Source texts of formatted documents

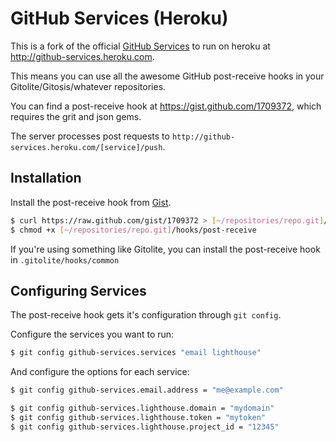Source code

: # GitHub Services (Heroku)
This is a fork of the official [GitHub Services](https://github.com/github/github-services)
to run on heroku at <http://github-services.heroku.com>.

This means you can use all the awesome GitHub post-receive hooks in your
Gitolite/Gitosis/whatever repositories.

You can find a post-receive hook at <https://gist.github.com/1709372>,
which requires the grit and json gems.

The server processes post requests to `http://github-services.heroku.com/[service]/push`.

## Installation
Install the post-receive hook from [Gist](https://gist.github.com/1709372).

```bash
$ curl https://raw.github.com/gist/1709372 > [~/repositories/repo.git]/hooks/post-receive
$ chmod +x [~/repositories/repo.git]/hooks/post-receive
```

If you're using something like Gitolite, you can install the post-receive hook
in `.gitolite/hooks/common`

## Configuring Services
The post-receive hook gets it's configuration through `git config`.

Configure the services you want to run:

```bash
$ git config github-services.services "email lighthouse"
```

And configure the options for each service:

```bash
$ git config github-services.email.address = "me@example.com"

$ git config github-services.lighthouse.domain = "mydomain"
$ git config github-services.lighthouse.token = "mytoken"
$ git config github-services.lighthouse.project_id = "12345"
```
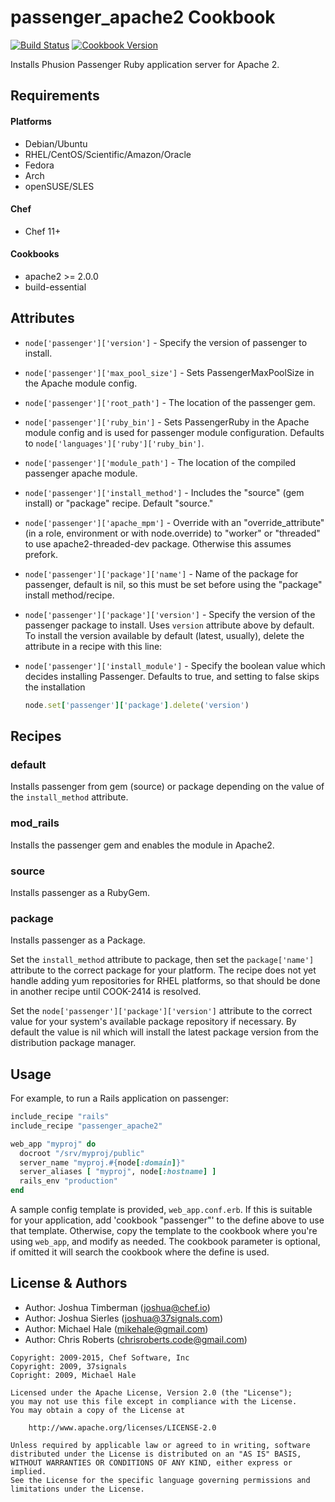 passenger_apache2 Cookbook
==========================

[![Build Status](https://travis-ci.org/chef-cookbooks/passenger_apache2.svg?branch=master)](http://travis-ci.org/chef-cookbooks/passenger_apache2)
[![Cookbook Version](https://img.shields.io/cookbook/v/passenger_apache2.svg)](https://supermarket.chef.io/cookbooks/passenger_apache2)

Installs Phusion Passenger Ruby application server for Apache 2.


Requirements
------------
#### Platforms
- Debian/Ubuntu
- RHEL/CentOS/Scientific/Amazon/Oracle
- Fedora
- Arch
- openSUSE/SLES

#### Chef
- Chef 11+

#### Cookbooks
- apache2 >= 2.0.0
- build-essential


Attributes
----------
* `node['passenger']['version']` - Specify the version of passenger to install.
* `node['passenger']['max_pool_size']` - Sets PassengerMaxPoolSize in the Apache module config.
* `node['passenger']['root_path']` - The location of the passenger gem.
* `node['passenger']['ruby_bin']` - Sets PassengerRuby in the Apache module config and is used for passenger module configuration. Defaults to `node['languages']['ruby']['ruby_bin']`.
* `node['passenger']['module_path']` - The location of the compiled passenger apache module.
* `node['passenger']['install_method']` - Includes the "source" (gem install) or "package" recipe. Default "source."
* `node['passenger']['apache_mpm']` - Override with an "override_attribute" (in a role, environment or with node.override) to "worker" or "threaded" to use apache2-threaded-dev package. Otherwise this assumes prefork.
* `node['passenger']['package']['name']` - Name of the package for passenger, default is nil, so this must be set before using the "package" install method/recipe.
* `node['passenger']['package']['version']` - Specify the version of the passenger package to install. Uses `version` attribute above by default. To install the version available by default (latest, usually), delete the attribute in a recipe with this line:
* `node['passenger']['install_module']` - Specify the boolean value which decides installing Passenger. Defaults to true, and setting to false skips the installation

  ```ruby
  node.set['passenger']['package'].delete('version')
  ```


Recipes
-------

### default

Installs passenger from gem (source) or package depending on the value of the `install_method` attribute.

### mod_rails

Installs the passenger gem and enables the module in Apache2.

### source

Installs passenger as a RubyGem.

### package

Installs passenger as a Package.

Set the `install_method` attribute to package, then set the `package['name']` attribute to the correct package for your platform. The recipe does not yet handle adding yum repositories for RHEL platforms, so that should be done in another recipe until COOK-2414 is resolved.

Set the `node['passenger']['package']['version']` attribute to the correct value for your system's available package repository if necessary. By default the value is nil which will install the latest package version from the distribution package manager.


Usage
-----

For example, to run a Rails application on passenger:

```ruby
include_recipe "rails"
include_recipe "passenger_apache2"

web_app "myproj" do
  docroot "/srv/myproj/public"
  server_name "myproj.#{node[:domain]}"
  server_aliases [ "myproj", node[:hostname] ]
  rails_env "production"
end
```

A sample config template is provided, `web_app.conf.erb`. If this is suitable for your application, add 'cookbook "passenger"' to the define above to use that template. Otherwise, copy the template to the cookbook where you're using `web_app`, and modify as needed. The cookbook parameter is optional, if omitted it will search the cookbook where the define is used.


License & Authors
-----------------
- Author: Joshua Timberman (<joshua@chef.io>)
- Author: Joshua Sierles (<joshua@37signals.com>)
- Author: Michael Hale (<mikehale@gmail.com>)
- Author: Chris Roberts (<chrisroberts.code@gmail.com>)

```text
Copyright: 2009-2015, Chef Software, Inc
Copyright: 2009, 37signals
Copright: 2009, Michael Hale

Licensed under the Apache License, Version 2.0 (the "License");
you may not use this file except in compliance with the License.
You may obtain a copy of the License at

    http://www.apache.org/licenses/LICENSE-2.0

Unless required by applicable law or agreed to in writing, software
distributed under the License is distributed on an "AS IS" BASIS,
WITHOUT WARRANTIES OR CONDITIONS OF ANY KIND, either express or implied.
See the License for the specific language governing permissions and
limitations under the License.
```
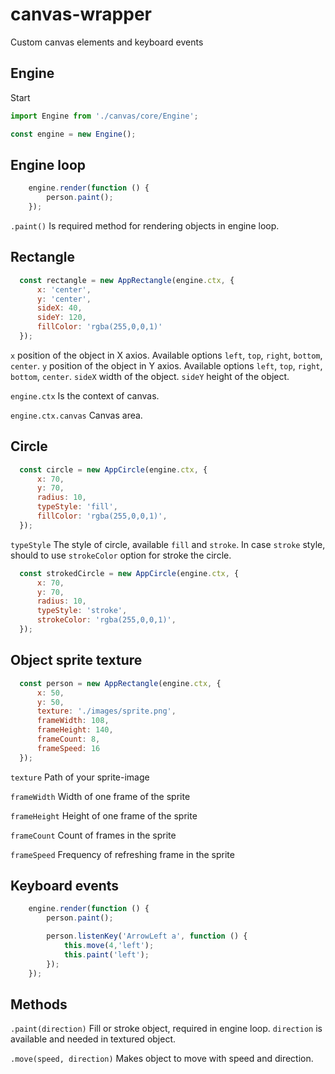 # canvas-wrapper
Custom canvas elements and keyboard events

## Engine

Start

```javascript
import Engine from './canvas/core/Engine';

const engine = new Engine();
```

## Engine loop

```javascript
    engine.render(function () {
        person.paint();
    });
```

`.paint()`
Is required method for rendering objects in engine loop.

## Rectangle

```javascript
  const rectangle = new AppRectangle(engine.ctx, {
      x: 'center',
      y: 'center',
      sideX: 40,
      sideY: 120,
      fillColor: 'rgba(255,0,0,1)'
  });
```

`x` position of the object in X axios. Available options `left`, `top`, `right`, `bottom`, `center`.
`y` position of the object in Y axios. Available options `left`, `top`, `right`, `bottom`, `center`.
`sideX` width of the object.
`sideY` height of the object.

`engine.ctx`
Is the context of canvas.

`engine.ctx.canvas`
Canvas area.

## Circle

```javascript
  const circle = new AppCircle(engine.ctx, {
      x: 70,
      y: 70,
      radius: 10,
      typeStyle: 'fill',
      fillColor: 'rgba(255,0,0,1)',
  });
```

`typeStyle`
The style of circle, available `fill` and `stroke`. In case `stroke` style, should to use `strokeColor` option for stroke the circle.

```javascript
  const strokedCircle = new AppCircle(engine.ctx, {
      x: 70,
      y: 70,
      radius: 10,
      typeStyle: 'stroke',
      strokeColor: 'rgba(255,0,0,1)',
  });
```

## Object sprite texture

```javascript
  const person = new AppRectangle(engine.ctx, {
      x: 50,
      y: 50,
      texture: './images/sprite.png',
      frameWidth: 108,
      frameHeight: 140,
      frameCount: 8,
      frameSpeed: 16
  });
```

`texture`
Path of your sprite-image

`frameWidth`
Width of one frame of the sprite

`frameHeight`
Height of one frame of the sprite

`frameCount`
Count of frames in the sprite

`frameSpeed`
Frequency of refreshing frame in the sprite

## Keyboard events

```javascript
    engine.render(function () {
        person.paint();

        person.listenKey('ArrowLeft a', function () {
            this.move(4,'left');
            this.paint('left');
        });
    });
```

## Methods

`.paint(direction)`
Fill or stroke object, required in engine loop. `direction` is available and needed in textured object.

`.move(speed, direction)`
Makes object to move with speed and direction.
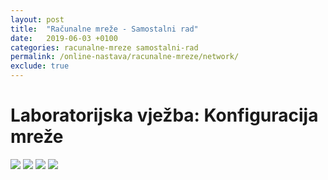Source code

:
 ```yaml
---
layout: post
title:  "Računalne mreže - Samostalni rad"
date:   2019-06-03 +0100
categories: racunalne-mreze samostalni-rad
permalink: /online-nastava/racunalne-mreze/network/
exclude: true
---
```


# Laboratorijska vježba: Konfiguracija mreže

<img src="https://drive.google.com/uc?export=view&id=1_z83Ifjw3jw3z6b2NHJpRLqqsqnDOBtk">
<img src="https://drive.google.com/uc?export=view&id=1a4GQ9O-8VRlylzS_ZJwMoHpr61c2slRO">
<img src="https://drive.google.com/uc?export=view&id=1a6PdbORK_JlA9MTkyF9gANvExAaw_w_P">
<img src="https://drive.google.com/uc?export=view&id=1a6ZmTeGwng1eE-KBbsOvNond7OvttxhD">
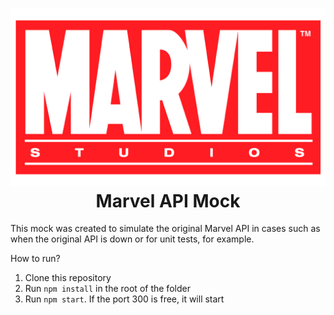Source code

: <h1 align="center" style="border-bottom: none">
    <img alt="Prometheus" src="https://github.com/IgnacioGalliano/MarvelMockAPI/blob/main/Assets/Marvel-Studios-Logo-2008.png?raw=true"><br>Marvel API Mock
</h1>

This mock was created to simulate the original Marvel API in cases such as when the original API is down or for unit tests, for example.

How to run?

1) Clone this repository
2) Run ```npm install``` in the root of the folder
3) Run ```npm start```. If the port 300 is free, it will start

Work instruction ::
Provide the number of lines in these entries that hold the word "configuration", without any accompanying text.

Solved exercise ::
2